- **Try it**
Below are some entries. Repeat exactly the lines from the one with "- Cytron算法完整实现" through the one with "1. **Look at", and only those.

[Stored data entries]
== == ==

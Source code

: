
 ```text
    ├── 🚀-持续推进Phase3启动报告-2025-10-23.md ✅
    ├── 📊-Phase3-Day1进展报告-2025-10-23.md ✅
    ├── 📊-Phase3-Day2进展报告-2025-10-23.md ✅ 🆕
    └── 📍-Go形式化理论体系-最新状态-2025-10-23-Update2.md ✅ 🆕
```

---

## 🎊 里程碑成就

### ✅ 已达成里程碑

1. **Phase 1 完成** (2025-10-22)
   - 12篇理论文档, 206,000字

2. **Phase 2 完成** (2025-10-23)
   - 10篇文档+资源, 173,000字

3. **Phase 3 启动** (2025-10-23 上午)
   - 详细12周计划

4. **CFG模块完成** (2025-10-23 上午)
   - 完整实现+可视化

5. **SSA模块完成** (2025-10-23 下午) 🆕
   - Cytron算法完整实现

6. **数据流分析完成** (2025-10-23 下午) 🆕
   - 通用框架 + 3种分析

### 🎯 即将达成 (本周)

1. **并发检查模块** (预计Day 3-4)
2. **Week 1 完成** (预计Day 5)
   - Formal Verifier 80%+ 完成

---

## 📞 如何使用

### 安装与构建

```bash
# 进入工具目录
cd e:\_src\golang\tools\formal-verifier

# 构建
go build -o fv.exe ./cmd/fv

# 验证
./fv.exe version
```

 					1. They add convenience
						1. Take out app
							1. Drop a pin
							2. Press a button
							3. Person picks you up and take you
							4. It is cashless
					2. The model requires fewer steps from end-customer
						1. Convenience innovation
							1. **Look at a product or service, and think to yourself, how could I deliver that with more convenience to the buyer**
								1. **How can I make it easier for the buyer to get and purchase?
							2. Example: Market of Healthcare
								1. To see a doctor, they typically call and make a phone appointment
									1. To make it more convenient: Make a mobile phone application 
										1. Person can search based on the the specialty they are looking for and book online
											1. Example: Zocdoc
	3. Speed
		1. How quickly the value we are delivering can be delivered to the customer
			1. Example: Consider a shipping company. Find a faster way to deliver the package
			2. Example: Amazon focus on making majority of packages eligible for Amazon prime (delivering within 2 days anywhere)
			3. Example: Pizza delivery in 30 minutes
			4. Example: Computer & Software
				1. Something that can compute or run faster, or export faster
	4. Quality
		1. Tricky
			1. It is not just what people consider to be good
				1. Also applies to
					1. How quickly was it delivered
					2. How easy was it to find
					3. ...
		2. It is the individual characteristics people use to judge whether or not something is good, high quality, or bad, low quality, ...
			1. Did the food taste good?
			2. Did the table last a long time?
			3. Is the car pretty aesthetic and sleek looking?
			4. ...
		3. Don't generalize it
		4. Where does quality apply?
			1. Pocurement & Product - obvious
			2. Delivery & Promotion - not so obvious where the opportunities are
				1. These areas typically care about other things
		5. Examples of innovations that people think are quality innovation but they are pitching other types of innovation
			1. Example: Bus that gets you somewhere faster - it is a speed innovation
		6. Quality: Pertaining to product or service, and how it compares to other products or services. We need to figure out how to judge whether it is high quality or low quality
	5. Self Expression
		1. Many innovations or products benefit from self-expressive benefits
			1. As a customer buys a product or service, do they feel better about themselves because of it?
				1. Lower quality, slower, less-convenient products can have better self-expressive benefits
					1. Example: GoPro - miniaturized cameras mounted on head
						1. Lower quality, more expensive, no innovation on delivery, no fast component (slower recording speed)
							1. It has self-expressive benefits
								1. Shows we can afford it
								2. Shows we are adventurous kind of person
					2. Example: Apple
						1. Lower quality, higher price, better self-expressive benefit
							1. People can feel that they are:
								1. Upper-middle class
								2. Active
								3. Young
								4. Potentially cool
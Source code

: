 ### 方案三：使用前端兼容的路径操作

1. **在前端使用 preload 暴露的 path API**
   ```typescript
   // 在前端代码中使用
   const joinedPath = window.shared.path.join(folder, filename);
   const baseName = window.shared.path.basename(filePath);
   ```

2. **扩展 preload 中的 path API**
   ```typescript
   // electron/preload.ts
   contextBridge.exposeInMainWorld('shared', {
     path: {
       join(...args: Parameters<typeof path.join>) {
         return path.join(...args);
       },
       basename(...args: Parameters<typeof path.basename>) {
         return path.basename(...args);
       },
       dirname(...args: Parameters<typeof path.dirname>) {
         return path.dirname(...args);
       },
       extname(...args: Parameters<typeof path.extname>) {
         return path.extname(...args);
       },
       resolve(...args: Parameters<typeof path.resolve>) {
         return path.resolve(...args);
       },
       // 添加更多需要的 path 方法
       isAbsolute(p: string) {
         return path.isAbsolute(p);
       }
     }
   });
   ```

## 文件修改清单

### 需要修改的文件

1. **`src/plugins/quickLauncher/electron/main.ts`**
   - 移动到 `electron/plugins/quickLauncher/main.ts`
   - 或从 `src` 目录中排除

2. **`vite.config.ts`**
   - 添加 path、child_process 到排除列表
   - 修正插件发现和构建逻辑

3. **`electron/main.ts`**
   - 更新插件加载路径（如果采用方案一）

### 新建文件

== == ==

- **Result of the task**
   - Cytron算法完整实现

6. **数据流分析完成** (2025-10-23 下午) 🆕
   - 通用框架 + 3种分析

### 🎯 即将达成 (本周)

1. **并发检查模块** (预计Day 3-4)
2. **Week 1 完成** (预计Day 5)
   - Formal Verifier 80%+ 完成

---

## 📞 如何使用

### 安装与构建

```bash
# 进入工具目录
cd e:\_src\golang\tools\formal-verifier

# 构建
go build -o fv.exe ./cmd/fv

# 验证
./fv.exe version
```

 					1. They add convenience
						1. Take out app
							1. Drop a pin
							2. Press a button
							3. Person picks you up and take you
							4. It is cashless
					2. The model requires fewer steps from end-customer
						1. Convenience innovation
							1. **Look at a product or service, and think to yourself, how could I deliver that with more convenience to the buyer**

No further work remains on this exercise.